Transcribe the listing below in its entirety.

*Provided information*

--- START ---

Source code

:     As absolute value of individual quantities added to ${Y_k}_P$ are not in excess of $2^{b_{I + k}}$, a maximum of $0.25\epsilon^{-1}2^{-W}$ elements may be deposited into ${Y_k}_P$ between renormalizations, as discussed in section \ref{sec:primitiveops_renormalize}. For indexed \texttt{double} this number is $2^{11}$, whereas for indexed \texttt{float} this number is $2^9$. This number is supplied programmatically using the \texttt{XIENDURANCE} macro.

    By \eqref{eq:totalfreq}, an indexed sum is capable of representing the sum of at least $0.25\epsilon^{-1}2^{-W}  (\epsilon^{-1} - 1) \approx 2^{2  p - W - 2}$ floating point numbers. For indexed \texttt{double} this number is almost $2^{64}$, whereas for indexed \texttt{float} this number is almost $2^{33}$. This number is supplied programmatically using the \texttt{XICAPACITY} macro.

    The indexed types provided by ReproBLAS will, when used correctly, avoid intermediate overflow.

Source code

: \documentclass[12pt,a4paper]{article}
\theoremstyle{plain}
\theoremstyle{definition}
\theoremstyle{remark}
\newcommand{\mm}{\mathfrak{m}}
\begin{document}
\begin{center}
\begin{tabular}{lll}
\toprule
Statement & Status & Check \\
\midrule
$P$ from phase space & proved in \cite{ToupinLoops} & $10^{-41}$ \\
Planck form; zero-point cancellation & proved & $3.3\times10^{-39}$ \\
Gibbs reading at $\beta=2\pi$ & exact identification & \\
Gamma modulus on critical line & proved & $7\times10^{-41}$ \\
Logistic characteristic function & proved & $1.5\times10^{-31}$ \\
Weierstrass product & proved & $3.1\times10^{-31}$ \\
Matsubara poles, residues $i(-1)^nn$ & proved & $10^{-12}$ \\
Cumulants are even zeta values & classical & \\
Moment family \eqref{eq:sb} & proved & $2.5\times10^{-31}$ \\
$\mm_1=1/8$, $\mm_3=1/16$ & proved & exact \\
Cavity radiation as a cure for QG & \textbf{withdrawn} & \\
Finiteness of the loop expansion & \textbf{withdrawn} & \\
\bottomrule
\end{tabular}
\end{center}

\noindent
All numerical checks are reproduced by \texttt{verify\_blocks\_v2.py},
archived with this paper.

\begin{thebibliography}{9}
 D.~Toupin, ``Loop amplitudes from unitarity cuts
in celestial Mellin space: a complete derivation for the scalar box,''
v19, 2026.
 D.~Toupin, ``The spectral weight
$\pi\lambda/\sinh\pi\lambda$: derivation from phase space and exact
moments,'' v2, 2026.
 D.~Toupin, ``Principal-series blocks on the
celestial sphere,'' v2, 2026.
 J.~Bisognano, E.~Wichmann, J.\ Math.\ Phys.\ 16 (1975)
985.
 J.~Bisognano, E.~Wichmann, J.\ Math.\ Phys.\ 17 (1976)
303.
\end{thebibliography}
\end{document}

--- END ---

*Response to this task*
Source code

:     As absolute value of individual quantities added to ${Y_k}_P$ are not in excess of $2^{b_{I + k}}$, a maximum of $0.25\epsilon^{-1}2^{-W}$ elements may be deposited into ${Y_k}_P$ between renormalizations, as discussed in section \ref{sec:primitiveops_renormalize}. For indexed \texttt{double} this number is $2^{11}$, whereas for indexed \texttt{float} this number is $2^9$. This number is supplied programmatically using the \texttt{XIENDURANCE} macro.

    By \eqref{eq:totalfreq}, an indexed sum is capable of representing the sum of at least $0.25\epsilon^{-1}2^{-W}  (\epsilon^{-1} - 1) \approx 2^{2  p - W - 2}$ floating point numbers. For indexed \texttt{double} this number is almost $2^{64}$, whereas for indexed \texttt{float} this number is almost $2^{33}$. This number is supplied programmatically using the \texttt{XICAPACITY} macro.

    The indexed types provided by ReproBLAS will, when used correctly, avoid intermediate overflow.

Source code

: \documentclass[12pt,a4paper]{article}
\theoremstyle{plain}
\theoremstyle{definition}
\theoremstyle{remark}
\newcommand{\mm}{\mathfrak{m}}
\begin{document}
\begin{center}
\begin{tabular}{lll}
\toprule
Statement & Status & Check \\
\midrule
$P$ from phase space & proved in \cite{ToupinLoops} & $10^{-41}$ \\
Planck form; zero-point cancellation & proved & $3.3\times10^{-39}$ \\
Gibbs reading at $\beta=2\pi$ & exact identification & \\
Gamma modulus on critical line & proved & $7\times10^{-41}$ \\
Logistic characteristic function & proved & $1.5\times10^{-31}$ \\
Weierstrass product & proved & $3.1\times10^{-31}$ \\
Matsubara poles, residues $i(-1)^nn$ & proved & $10^{-12}$ \\
Cumulants are even zeta values & classical & \\
Moment family \eqref{eq:sb} & proved & $2.5\times10^{-31}$ \\
$\mm_1=1/8$, $\mm_3=1/16$ & proved & exact \\
Cavity radiation as a cure for QG & \textbf{withdrawn} & \\
Finiteness of the loop expansion & \textbf{withdrawn} & \\
\bottomrule
\end{tabular}
\end{center}

\noindent
All numerical checks are reproduced by \texttt{verify\_blocks\_v2.py},
archived with this paper.

\begin{thebibliography}{9}
 D.~Toupin, ``Loop amplitudes from unitarity cuts
in celestial Mellin space: a complete derivation for the scalar box,''
v19, 2026.
 D.~Toupin, ``The spectral weight
$\pi\lambda/\sinh\pi\lambda$: derivation from phase space and exact
moments,'' v2, 2026.
 D.~Toupin, ``Principal-series blocks on the
celestial sphere,'' v2, 2026.
 J.~Bisognano, E.~Wichmann, J.\ Math.\ Phys.\ 16 (1975)
985.
 J.~Bisognano, E.~Wichmann, J.\ Math.\ Phys.\ 17 (1976)
303.
\end{thebibliography}
\end{document}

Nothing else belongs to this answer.